(Pictures paired with source code)
* * * * * * *
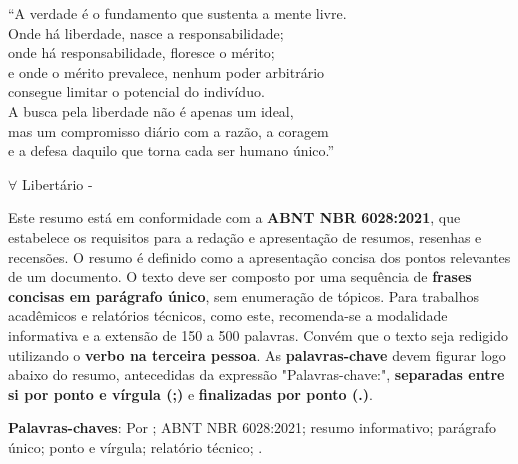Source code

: \documentclass{Arquivos/AcademicoPadrao}
\begin{document}
\begin{epigrafe}
    ``A verdade é o fundamento que sustenta a mente livre.\\
    Onde há liberdade, nasce a responsabilidade;\\
    onde há responsabilidade, floresce o mérito;\\
    e onde o mérito prevalece, nenhum poder arbitrário\\
    consegue limitar o potencial do indivíduo.\\
    A busca pela liberdade não é apenas um ideal,\\
    mas um compromisso diário com a razão, a coragem\\
    e a defesa daquilo que torna cada ser humano único.''
    
    $\forall$ Libertário - \WenesTex
\end{epigrafe}




\begin{resumo}
Este resumo está em conformidade com a \textbf{ABNT NBR 6028:2021}, que estabelece os requisitos para a redação e apresentação de resumos, resenhas e recensões. O resumo é definido como a apresentação concisa dos pontos relevantes de um documento. O texto deve ser composto por uma sequência de \textbf{frases concisas em parágrafo único}, sem enumeração de tópicos. Para trabalhos acadêmicos e relatórios técnicos, como este, recomenda-se a modalidade informativa e a extensão de 150 a 500 palavras. Convém que o texto seja redigido utilizando o \textbf{verbo na terceira pessoa}. As \textbf{palavras-chave} devem figurar logo abaixo do resumo, antecedidas da expressão "Palavras-chave:", \textbf{separadas entre si por ponto e vírgula (;)} e \textbf{finalizadas por ponto (.)}.

\textbf{Palavras-chaves}: Por \WenesTex; ABNT NBR 6028:2021; resumo informativo; parágrafo único; ponto e vírgula; relatório técnico; \abnTexUFT.
\end{resumo}


\begin{resumoEN}

\end{resumoEN}


\listaDeFiguras
\listaDeTabelas
\end{document}
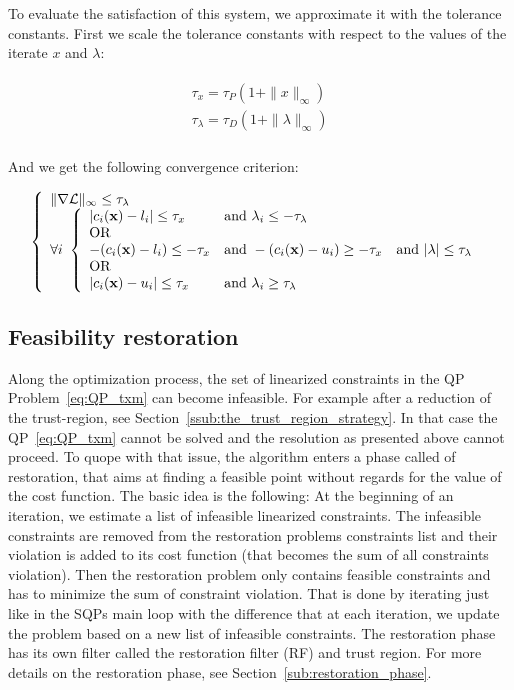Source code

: To evaluate the satisfaction of this system, we approximate it with the tolerance constants.
First we scale the tolerance constants with respect to the values of the iterate $x$ and $\lambda$:

\begin{align}
\begin{split}
  \tau_x = \tau_P(1+\|x\|_\infty)\\
  \tau_\lambda =\tau_D(1+\|\lambda\|_\infty)\\
\end{split}
\end{align}

And we get the following convergence criterion:

\begin{equation}
\label{KKTfinal}
\left\{
\begin{array}{lr}
  \|\nabla \mathcal{L}\|_\infty \leq \tau_\lambda \\
  \forall i\
  \left\{
  \begin{array}{lll}
  |c_i({\bf x}) - l_i| \leq \tau_x & \text{and } \lambda_i \leq -\tau_\lambda\\
  \text{OR}\\
  -(c_i({\bf x}) - l_i) \leq -\tau_x &\text{and } -(c_i({\bf x}) - u_i) \geq -\tau_x & \text{and } |\lambda| \leq \tau_\lambda \\
  \text{OR}\\
  |c_i({\bf x}) - u_i| \leq \tau_x & \text{and } \lambda_i \geq \tau_\lambda\\
  \end{array}
  \right.
\end{array}
\right.
\end{equation}

\subsection{Feasibility restoration}
\label{sub:feasibility_restoration}

Along the optimization process, the set of linearized constraints in the QP Problem~\ref{eq:QP_txm} can become infeasible.
For example after a reduction of the trust-region, see Section~\ref{ssub:the_trust_region_strategy}.
In that case the QP~\ref{eq:QP_txm} cannot be solved and the resolution as presented above cannot proceed.
To quope with that issue, the algorithm enters a phase called of restoration, that aims at finding a feasible point without regards for the value of the cost function.
The basic idea is the following: At the beginning of an iteration, we estimate a list of infeasible linearized constraints.
The infeasible constraints are removed from the restoration problems constraints list and their violation is added to its cost function (that becomes the sum of all constraints violation).
Then the restoration problem only contains feasible constraints and has to minimize the sum of constraint violation.
That is done by iterating just like in the SQPs main loop with the difference that at each iteration, we update the problem based on a new list of infeasible constraints.
The restoration phase has its own filter called the restoration filter (RF) and trust region.
For more details on the restoration phase, see Section~\ref{sub:restoration_phase}.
* * * * * * *
Show me every line of the entries above that holds "vírgula".

* _Exercise solution_:
Este resumo está em conformidade com a \textbf{ABNT NBR 6028:2021}, que estabelece os requisitos para a redação e apresentação de resumos, resenhas e recensões. O resumo é definido como a apresentação concisa dos pontos relevantes de um documento. O texto deve ser composto por uma sequência de \textbf{frases concisas em parágrafo único}, sem enumeração de tópicos. Para trabalhos acadêmicos e relatórios técnicos, como este, recomenda-se a modalidade informativa e a extensão de 150 a 500 palavras. Convém que o texto seja redigido utilizando o \textbf{verbo na terceira pessoa}. As \textbf{palavras-chave} devem figurar logo abaixo do resumo, antecedidas da expressão "Palavras-chave:", \textbf{separadas entre si por ponto e vírgula (;)} e \textbf{finalizadas por ponto (.)}.
\textbf{Palavras-chaves}: Por \WenesTex; ABNT NBR 6028:2021; resumo informativo; parágrafo único; ponto e vírgula; relatório técnico; \abnTexUFT.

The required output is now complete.